The fascinating history of the Lhasa Apso

The Lhasa Apso is a special little dog with a unique history. Here are some interesting things to know about the origins of this lovable breed.

Where does the Lhasa Apso originate from?

These lovely long haired dogs come all the way from Tibet, the home of the Himalayas. In this harsh mountain environment, the little dogs evolved to withstand high altitudes and severe weather conditions. The light there is very bright and there is a strong glare from the snow, so it’s lucky that these dogs have a thick layer of fur which warms their bodies and shields their eyes from the sun.

Where did the name Lhasa Apso come from?

The name refers to the capital of Tibet, Lhasa, where these dogs were first found. The word for Apso has a few different Tibetan translations, but probably the most accurate of these is “bearded one”. So, these dogs were first referred to as the bearded ones from Lhasa. The word “Apsok” is sued in Tibet to refer to long coated breeds in general.

Origins of the Lhasa Apso breed

It’s thought that the Lhasa Apso breed dates all the way back to 800BC, but the earliest records from Tibet date from around 639 AD so we don’t know for sure just how long these dogs have been around for.
When Buddhism spread from India to Tibet in the seventh century, and it brought with it the idea of the Buddhist god of learning, who travels as a priest with a small dog at its side. The small dogs were said to have the ability to transform themselves into snow lions so that the priest could ride on their backs. So, it is said that this is how the Lhasa Apso came to be associated with the idea of these sacred snow lions.

Lhasa Apsos were kept in monasteries by Buddhist monks in order to guard the monasteries against intruders. Alongside the small Lhasas, huge Tibetan Mastiffs were also kept which were useful in warding off any potential attacks from strangers. The Lhasas tended to be given as gifts rather than sold as a commodity. This is because it was believed that the Lhasas carried with them the souls of fallen monks. The dogs were also given to people making the huge journey between Tibet and China as they were said to bring safe passage to those who accompanied them. So, they became central to the lives of the Tibetan people and were very important little dogs.
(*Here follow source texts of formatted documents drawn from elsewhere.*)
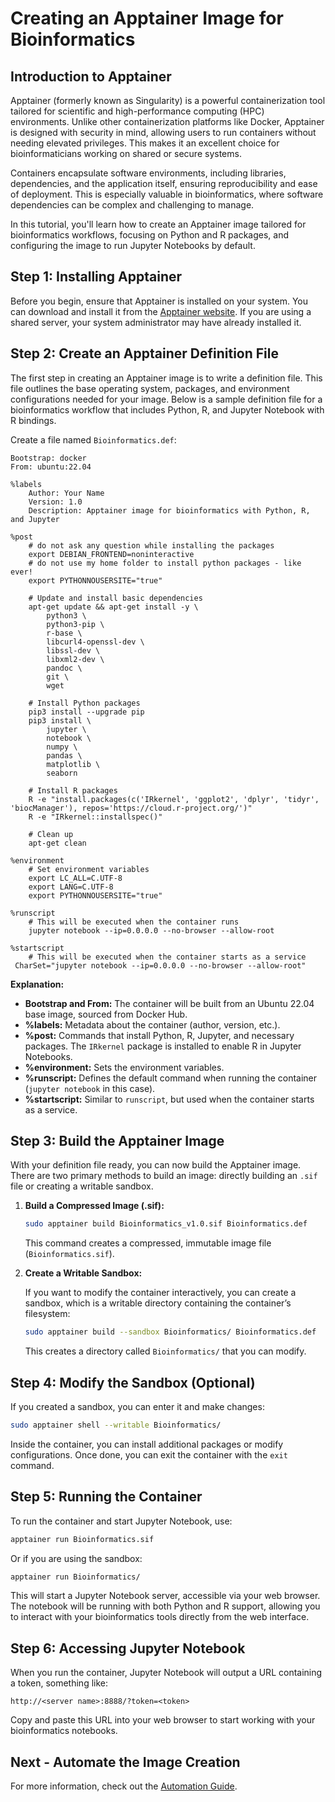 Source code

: # **Creating an Apptainer Image for Bioinformatics**

## **Introduction to Apptainer**

Apptainer (formerly known as Singularity) is a powerful containerization tool tailored for scientific and high-performance computing (HPC) environments. Unlike other containerization platforms like Docker, Apptainer is designed with security in mind, allowing users to run containers without needing elevated privileges. This makes it an excellent choice for bioinformaticians working on shared or secure systems.

Containers encapsulate software environments, including libraries, dependencies, and the application itself, ensuring reproducibility and ease of deployment. This is especially valuable in bioinformatics, where software dependencies can be complex and challenging to manage.

In this tutorial, you'll learn how to create an Apptainer image tailored for bioinformatics workflows, focusing on Python and R packages, and configuring the image to run Jupyter Notebooks by default.

## **Step 1: Installing Apptainer**

Before you begin, ensure that Apptainer is installed on your system. You can download and install it from the [Apptainer website](https://apptainer.org/). If you are using a shared server, your system administrator may have already installed it.

## **Step 2: Create an Apptainer Definition File**

The first step in creating an Apptainer image is to write a definition file. This file outlines the base operating system, packages, and environment configurations needed for your image. Below is a sample definition file for a bioinformatics workflow that includes Python, R, and Jupyter Notebook with R bindings.

Create a file named `Bioinformatics.def`:

```plaintext
Bootstrap: docker
From: ubuntu:22.04

%labels
    Author: Your Name
    Version: 1.0
    Description: Apptainer image for bioinformatics with Python, R, and Jupyter

%post
    # do not ask any question while installing the packages
    export DEBIAN_FRONTEND=noninteractive
    # do not use my home folder to install python packages - like ever!
    export PYTHONNOUSERSITE="true"

    # Update and install basic dependencies
    apt-get update && apt-get install -y \
        python3 \
        python3-pip \
        r-base \
        libcurl4-openssl-dev \
        libssl-dev \
        libxml2-dev \
        pandoc \
        git \
        wget

    # Install Python packages
    pip3 install --upgrade pip
    pip3 install \
        jupyter \
        notebook \
        numpy \
        pandas \
        matplotlib \
        seaborn

    # Install R packages
    R -e "install.packages(c('IRkernel', 'ggplot2', 'dplyr', 'tidyr', 'biocManager'), repos='https://cloud.r-project.org/')"
    R -e "IRkernel::installspec()"

    # Clean up
    apt-get clean

%environment
    # Set environment variables
    export LC_ALL=C.UTF-8
    export LANG=C.UTF-8
    export PYTHONNOUSERSITE="true"

%runscript
    # This will be executed when the container runs
    jupyter notebook --ip=0.0.0.0 --no-browser --allow-root

%startscript
    # This will be executed when the container starts as a service
 CharSet="jupyter notebook --ip=0.0.0.0 --no-browser --allow-root"
```

**Explanation:**

- **Bootstrap and From:** The container will be built from an Ubuntu 22.04 base image, sourced from Docker Hub.
- **%labels:** Metadata about the container (author, version, etc.).
- **%post:** Commands that install Python, R, Jupyter, and necessary packages. The `IRkernel` package is installed to enable R in Jupyter Notebooks.
- **%environment:** Sets the environment variables.
- **%runscript:** Defines the default command when running the container (`jupyter notebook` in this case).
- **%startscript:** Similar to `runscript`, but used when the container starts as a service.

## **Step 3: Build the Apptainer Image**

With your definition file ready, you can now build the Apptainer image. There are two primary methods to build an image: directly building an `.sif` file or creating a writable sandbox.

1. **Build a Compressed Image (.sif):**

    ```sh
    sudo apptainer build Bioinformatics_v1.0.sif Bioinformatics.def
    ```

   This command creates a compressed, immutable image file (`Bioinformatics.sif`).

2. **Create a Writable Sandbox:**

   If you want to modify the container interactively, you can create a sandbox, which is a writable directory containing the container’s filesystem:

    ```sh
    sudo apptainer build --sandbox Bioinformatics/ Bioinformatics.def
    ```

   This creates a directory called `Bioinformatics/` that you can modify.

## **Step 4: Modify the Sandbox (Optional)**

If you created a sandbox, you can enter it and make changes:

```sh
sudo apptainer shell --writable Bioinformatics/
```

Inside the container, you can install additional packages or modify configurations. Once done, you can exit the container with the `exit` command.

## **Step 5: Running the Container**

To run the container and start Jupyter Notebook, use:

```sh
apptainer run Bioinformatics.sif
```

Or if you are using the sandbox:

```sh
apptainer run Bioinformatics/
```

This will start a Jupyter Notebook server, accessible via your web browser. The notebook will be running with both Python and R support, allowing you to interact with your bioinformatics tools directly from the web interface.

## **Step 6: Accessing Jupyter Notebook**

When you run the container, Jupyter Notebook will output a URL containing a token, something like:

```plaintext
http://<server name>:8888/?token=<token>
```

Copy and paste this URL into your web browser to start working with your bioinformatics notebooks.


## Next - Automate the Image Creation

For more information, check out the [Automation Guide](./AUTOMATION.md).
There was a fair bit of cross breeding in Ancient Tibet and this is evident in today’s Lhasa Apsos – sometimes their litters produce dogs very similar in looks to the Tibetan Spaniels, which are in fact a separate breed. It’s also thought that there is a connection between the Lhasa Apso and the Tibetan Terriers, which are a slightly longer legged breed. Perhaps the closest relative of the Lhasa Apso is the Shih Tzu, which originated in neighbouring China and have a very similar appearance to the Lhasa. The two breeds often get confused with each other.

Later history

Lhasa Apsos were brought to Britain as far back as 1854, but it wasn’t until 1908 that they became champions in the eyes of the Kennel Club.